NEW DELHI - A decision by India's highest court may force international companies who outsource business here to do more to guard the safety of local workers.

The Supreme Court ruled on Wednesday that the former chief executive of Hewlett-Packard
GlobalSoft, the company's software development and information
technology services operation in India, should face prosecution in the
case of an employee who was raped and killed by a driver the company
employed in 2005.

According to state law governing Bangalore,
where the Hewlett-Packard operations are based, women are not allowed
to work in the evening. A special provision is made for information
technology and related companies, which much ensure adequate
transportation and security for their employees who are women. A lower
court ruled that Som Mittal, who is now Hewlett-Packard's head of
services business in Asia Pacific and Japan,should be held liable for
prosecution after the employee was killed. He appealed that decision to
the Supreme Court.

Lawyers for Mr. Mittal argued that he should
be exempt from the laws about worker safety because he was "occupying
the position of management," according to a copy of the justices'
decision.

The Supreme Court justices were not ruling on the
merits of the case against Mr. Mittal, which is expected to come to
trial later this year. Instead, they were ruling on whether to overturn
the lower court's decision. The Supreme Court's "inherent power of
quashing a criminal proceeding should be exercised very sparingly and
with circumspection and that too in the rarest of rare cases," Justice
H.K. Sema wrote in the decision.

Hewlett-Packard said Thursday that it had not seen a copy of the Supreme Court ruling and was unable to comment.

Foreign
companies, either directly or through a third party, employ hundreds of
thousands of people in India as customer service representatives,
accountants, information technology specialists, developers and
researchers.

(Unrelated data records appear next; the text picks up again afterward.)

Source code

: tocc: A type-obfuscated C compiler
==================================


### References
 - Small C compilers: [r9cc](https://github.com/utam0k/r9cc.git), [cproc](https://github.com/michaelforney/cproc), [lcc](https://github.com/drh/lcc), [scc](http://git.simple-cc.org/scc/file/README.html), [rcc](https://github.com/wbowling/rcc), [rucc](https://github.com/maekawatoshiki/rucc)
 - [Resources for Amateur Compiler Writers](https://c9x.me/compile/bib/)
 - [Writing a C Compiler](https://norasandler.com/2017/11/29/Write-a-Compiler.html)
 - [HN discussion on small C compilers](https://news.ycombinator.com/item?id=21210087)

Nearly half of these employees are women, and many work
overnight shifts to be on the same time zone as their foreign clients.

Several
cases of the murder, rape or harassment of these workers have attracted
national attention and prompted calls for more vigilance and
responsibility by international employers. Most recently, a Wipro employee was raped and killed in November, and a driver employed by the company has been charged.

Outsourcing
companies often provide transportation to employees to and from their
homes because of the unusual hours they work. The number of qualified
and certified drivers has not kept pace with the number of new
outsourcing employees, executives in the industry say.

Many of
these companies have increased screening of drivers and instituted new
rules, like not allowing women to ride alone with drivers. The industry
is also setting up security patrols to monitor cabs.